WHAT THE TASK REQUIRES - Consider the records below. How many of their lines include the word "textbf"? State the number and nothing else.

(Extracted records)

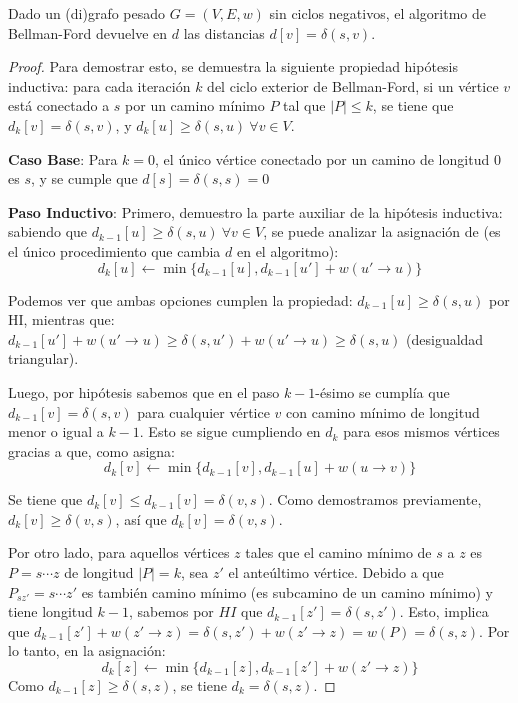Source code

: \begin{theorem*}
    Dado un (di)grafo pesado $G = (V, E, w)$ sin ciclos negativos, el algoritmo de Bellman-Ford devuelve en $d$ las distancias $d[v] = \delta(s, v)$.
\end{theorem*}
\begin{proof}
    Para demostrar esto, se demuestra la siguiente propiedad hipótesis inductiva: para cada iteración $k$ del ciclo exterior de Bellman-Ford, si un vértice $v$ está conectado a $s$ por un camino mínimo $P$ tal que $|P| \leq k$, se tiene que $d_{k}[v] = \delta(s, v)$, y $d_k[u] \geq \delta(s, u)\ \forall v \in V$.

    \textbf{Caso Base}: Para $k = 0$, el único vértice conectado por un camino de longitud $0$ es $s$, y se cumple que $d[s] = \delta(s, s) = 0$

    \textbf{Paso Inductivo}: Primero, demuestro la parte auxiliar de la hipótesis inductiva: sabiendo que $d_{k - 1}[u] \geq \delta(s, u)\ \forall v \in V$, se puede analizar la asignación de  (es el único procedimiento que cambia $d$ en el algoritmo):
    $$d_k[u] \gets \min{\{d_{k - 1}[u], d_{k - 1}[u'] + w(u' \rightarrow u)\}}$$

    Podemos ver que ambas opciones cumplen la propiedad: $d_{k - 1}[u] \geq \delta(s, u)$ por HI, mientras que: $d_{k - 1}[u'] + w(u' \rightarrow u) \geq \delta(s, u') + w(u' \rightarrow u) \geq \delta(s, u)$ (desigualdad triangular).

    Luego, por hipótesis sabemos que en el paso $k - 1$-ésimo se cumplía que $d_{k - 1}[v] = \delta(s, v)$ para cualquier vértice $v$ con camino mínimo de longitud menor o igual a $k - 1$. Esto se sigue cumpliendo en $d_k$ para esos mismos vértices gracias a que, como  asigna:
    $$d_k[v] \gets \min{\{d_{k - 1}[v], d_{k - 1}[u] + w(u \rightarrow v)\}}$$

    Se tiene que $d_k[v] \leq d_{k - 1}[v] = \delta(v, s)$. Como demostramos previamente, $d_k[v] \geq \delta(v, s)$, así que $d_k[v] = \delta(v, s)$.

    Por otro lado, para aquellos vértices $z$ tales que el camino mínimo de $s$ a $z$ es $P = s \cdots z$ de longitud $|P| = k$, sea $z'$ el anteúltimo vértice. Debido a que $P_{sz'} = s \cdots z'$ es también camino mínimo (es subcamino de un camino mínimo) y tiene longitud $k - 1$, sabemos por $HI$ que $d_{k - 1}[z'] = \delta(s, z')$. Esto, implica que $d_{k - 1}[z'] + w(z' \rightarrow z) = \delta(s, z') + w(z' \rightarrow z) = w(P) = \delta(s, z)$. Por lo tanto, en la asignación:
    $$d_k[z] \gets \min{\{d_{k - 1}[z], d_{k - 1}[z'] + w(z' \rightarrow z)\}}$$
    Como $d_{k - 1}[z] \geq \delta(s, z)$, se tiene $d_k = \delta(s, z)$.


\end{proof}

YOUR SOLUTION - 2